Thursday, April 15, 2010

A "death spiral" for warmists

Jonathan Leake in The Sunday Times picks up on the news that the size of the Arctic ice cap has increased sharply to levels not seen since 2001, putting the ice extent two days ago almost at the average level for 1979-2000.

Given the enthusiasm the media have shown for reporting Armageddon claims about the retreat of the ice, it is significant that his is the only such report in today's batch of newspapers – although The Daily Mail covered it briefly yesterday. Hitherto, the only detailed report had been on Watts up with that?.

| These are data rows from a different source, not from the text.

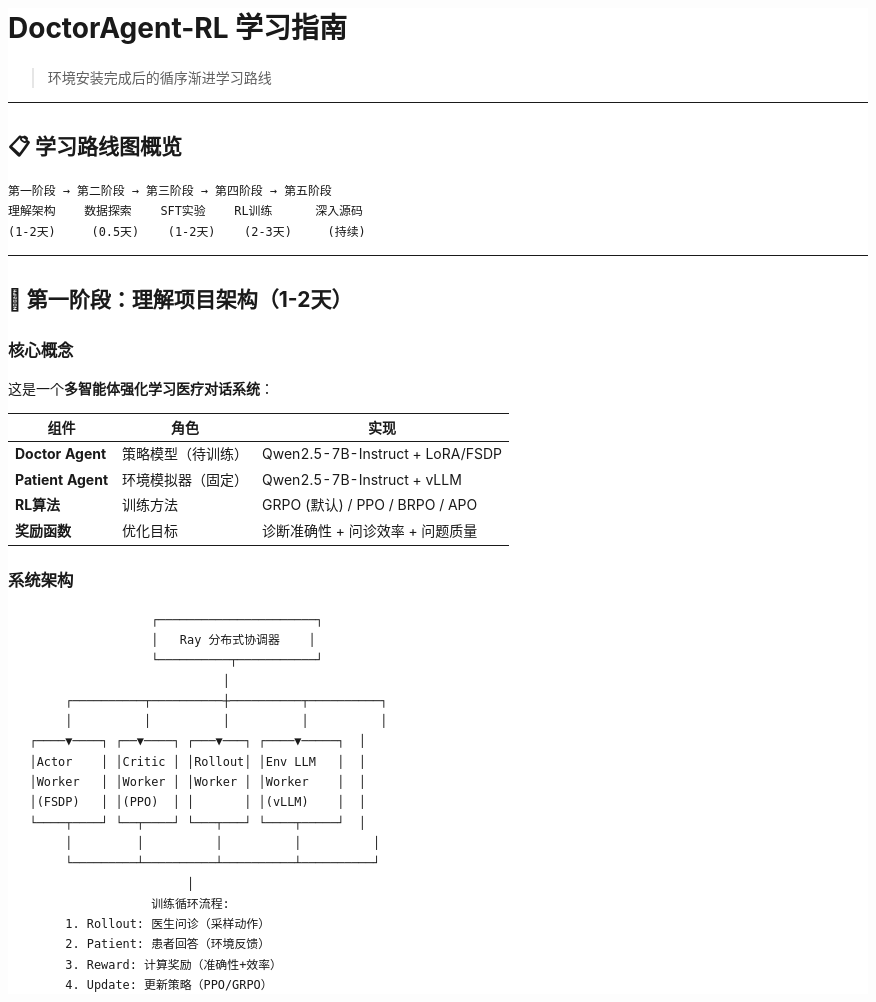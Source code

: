 # DoctorAgent-RL 学习指南

> 环境安装完成后的循序渐进学习路线

---

## 📋 学习路线图概览

```
第一阶段 → 第二阶段 → 第三阶段 → 第四阶段 → 第五阶段
理解架构    数据探索    SFT实验    RL训练      深入源码
(1-2天)     (0.5天)    (1-2天)    (2-3天)     (持续)
```

---

## 🎯 第一阶段：理解项目架构（1-2天）

### 核心概念

这是一个**多智能体强化学习医疗对话系统**：

| 组件 | 角色 | 实现 |
|------|------|------|
| **Doctor Agent** | 策略模型（待训练） | Qwen2.5-7B-Instruct + LoRA/FSDP |
| **Patient Agent** | 环境模拟器（固定） | Qwen2.5-7B-Instruct + vLLM |
| **RL算法** | 训练方法 | GRPO (默认) / PPO / BRPO / APO |
| **奖励函数** | 优化目标 | 诊断准确性 + 问诊效率 + 问题质量 |

### 系统架构

```
                    ┌──────────────────────┐
                    │   Ray 分布式协调器    │
                    └──────────┬───────────┘
                              │
        ┌──────────┬──────────┼──────────┬──────────┐
        │          │          │          │          │
   ┌────▼────┐ ┌──▼────┐ ┌───▼───┐ ┌────▼─────┐  │
   │Actor    │ │Critic │ │Rollout│ │Env LLM   │  │
   │Worker   │ │Worker │ │Worker │ │Worker    │  │
   │(FSDP)   │ │(PPO)  │ │       │ │(vLLM)    │  │
   └────┬────┘ └──┬────┘ └───┬───┘ └────┬─────┘  │
        │         │          │          │          │
        └─────────┴──────────┴──────────┴──────────┘
                         │
                    训练循环流程:
        1. Rollout: 医生问诊（采样动作）
        2. Patient: 患者回答（环境反馈）
        3. Reward: 计算奖励（准确性+效率）
        4. Update: 更新策略（PPO/GRPO）
```
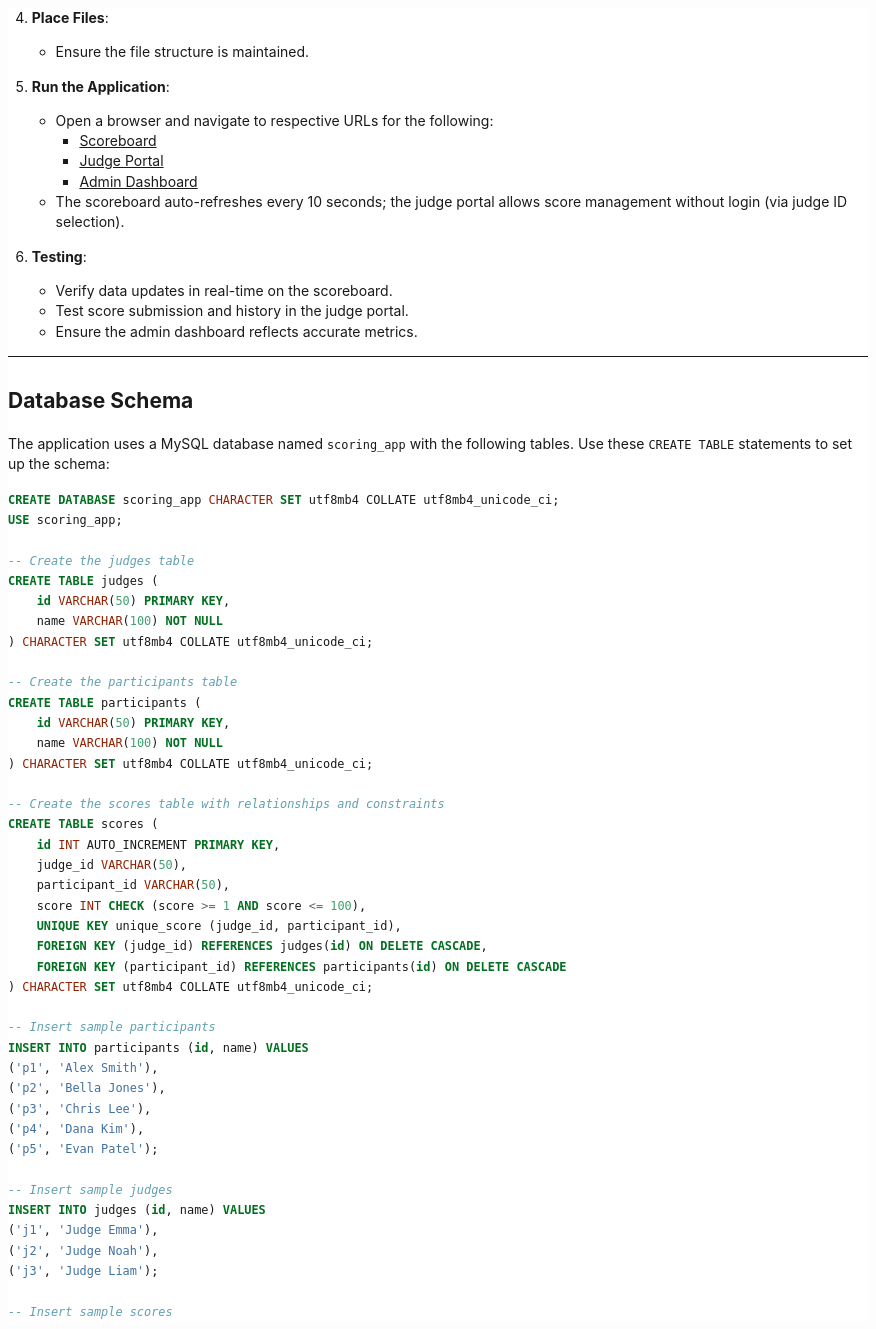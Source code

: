 4. **Place Files**:
   - Ensure the file structure is maintained.

5. **Run the Application**:
   - Open a browser and navigate to respective URLs for the following:
     - [Scoreboard](https://scoringapp.unaux.com/index.php)
     - [Judge Portal](https://scoringapp.unaux.com/judge.php)
     - [Admin Dashboard](https://scoringapp.unaux.com/admin.php)
   - The scoreboard auto-refreshes every 10 seconds; the judge portal allows score management without login (via judge ID selection).

6. **Testing**:
   - Verify data updates in real-time on the scoreboard.
   - Test score submission and history in the judge portal.
   - Ensure the admin dashboard reflects accurate metrics.

---

## Database Schema

The application uses a MySQL database named `scoring_app` with the following tables. Use these `CREATE TABLE` statements to set up the schema:

```sql
CREATE DATABASE scoring_app CHARACTER SET utf8mb4 COLLATE utf8mb4_unicode_ci;
USE scoring_app;

-- Create the judges table
CREATE TABLE judges (
    id VARCHAR(50) PRIMARY KEY,
    name VARCHAR(100) NOT NULL
) CHARACTER SET utf8mb4 COLLATE utf8mb4_unicode_ci;

-- Create the participants table
CREATE TABLE participants (
    id VARCHAR(50) PRIMARY KEY,
    name VARCHAR(100) NOT NULL
) CHARACTER SET utf8mb4 COLLATE utf8mb4_unicode_ci;

-- Create the scores table with relationships and constraints
CREATE TABLE scores (
    id INT AUTO_INCREMENT PRIMARY KEY,
    judge_id VARCHAR(50),
    participant_id VARCHAR(50),
    score INT CHECK (score >= 1 AND score <= 100),
    UNIQUE KEY unique_score (judge_id, participant_id),
    FOREIGN KEY (judge_id) REFERENCES judges(id) ON DELETE CASCADE,
    FOREIGN KEY (participant_id) REFERENCES participants(id) ON DELETE CASCADE
) CHARACTER SET utf8mb4 COLLATE utf8mb4_unicode_ci;

-- Insert sample participants
INSERT INTO participants (id, name) VALUES
('p1', 'Alex Smith'),
('p2', 'Bella Jones'),
('p3', 'Chris Lee'),
('p4', 'Dana Kim'),
('p5', 'Evan Patel');

-- Insert sample judges
INSERT INTO judges (id, name) VALUES
('j1', 'Judge Emma'),
('j2', 'Judge Noah'),
('j3', 'Judge Liam');

-- Insert sample scores
```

But what is especially significant about the Leake report is his interview with Mark Serreze, director of the National Snow and Ice Data Center (NSIDC) in Colorado. He is said to be "surprised" by the Arctic’s recovery from the great melt of 2007 when summer ice shrank to its smallest recorded extent. "In retrospect," he says, "the reactions to the 2007 melt were overstated. The lesson is that we must be more careful in not reading too much into one event."

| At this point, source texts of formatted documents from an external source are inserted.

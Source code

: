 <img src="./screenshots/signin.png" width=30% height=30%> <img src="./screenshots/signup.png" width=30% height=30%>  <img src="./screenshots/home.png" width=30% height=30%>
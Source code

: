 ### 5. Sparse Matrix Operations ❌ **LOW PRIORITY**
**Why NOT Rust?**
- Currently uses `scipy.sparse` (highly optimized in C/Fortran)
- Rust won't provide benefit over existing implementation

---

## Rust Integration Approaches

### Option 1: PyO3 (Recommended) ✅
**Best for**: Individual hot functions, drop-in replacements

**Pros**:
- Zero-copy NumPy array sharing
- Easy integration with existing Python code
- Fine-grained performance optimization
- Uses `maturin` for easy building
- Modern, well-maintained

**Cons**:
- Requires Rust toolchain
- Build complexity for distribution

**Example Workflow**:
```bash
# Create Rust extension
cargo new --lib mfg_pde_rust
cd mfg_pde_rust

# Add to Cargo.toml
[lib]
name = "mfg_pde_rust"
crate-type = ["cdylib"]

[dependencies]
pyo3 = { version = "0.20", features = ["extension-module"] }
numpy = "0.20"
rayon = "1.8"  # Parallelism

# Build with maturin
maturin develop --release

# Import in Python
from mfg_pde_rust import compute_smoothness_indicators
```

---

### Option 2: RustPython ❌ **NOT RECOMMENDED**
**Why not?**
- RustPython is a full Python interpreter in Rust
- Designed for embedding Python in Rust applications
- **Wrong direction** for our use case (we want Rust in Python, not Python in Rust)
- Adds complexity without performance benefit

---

In making this declaration, Serreze is getting away extraordinarily lightly. It was he, after all, who was pre-eminent in stoking up the alarm over the Arctic ice melt, providing fuel for the warmists and driving much of the global warming scare as the ice extent became a poster child for the activists.
It is therefore, appropriate to revisit some of Serreze's earlier pronouncements in the broader context of the scare as it developed, to see how this now cautious scientist treated the subject. That is the theme of this post.
The baseline, of course, is 2007 when the ice extent dropped to a record low, as measured over the relatively short time period since continuous satellite monitoring had been started in 1979. And it was then, on 16 March 2007, that the Science Daily ran the headline, "Arctic sea ice decline may trigger climate change cascade".
It was recording the views of the same Mark Serreze, then a senior research scientist at NSIDC. The Arctic sea ice extent had been dwindling for several decades and Serreze thought it might have reached a "tipping point" that could trigger a cascade of climate change reaching into Earth's temperate regions. He and his team attributed the loss of ice, about 38,000 square miles annually as measured each September, to rising concentrations of greenhouse gases and strong natural variability in Arctic sea ice. Read more.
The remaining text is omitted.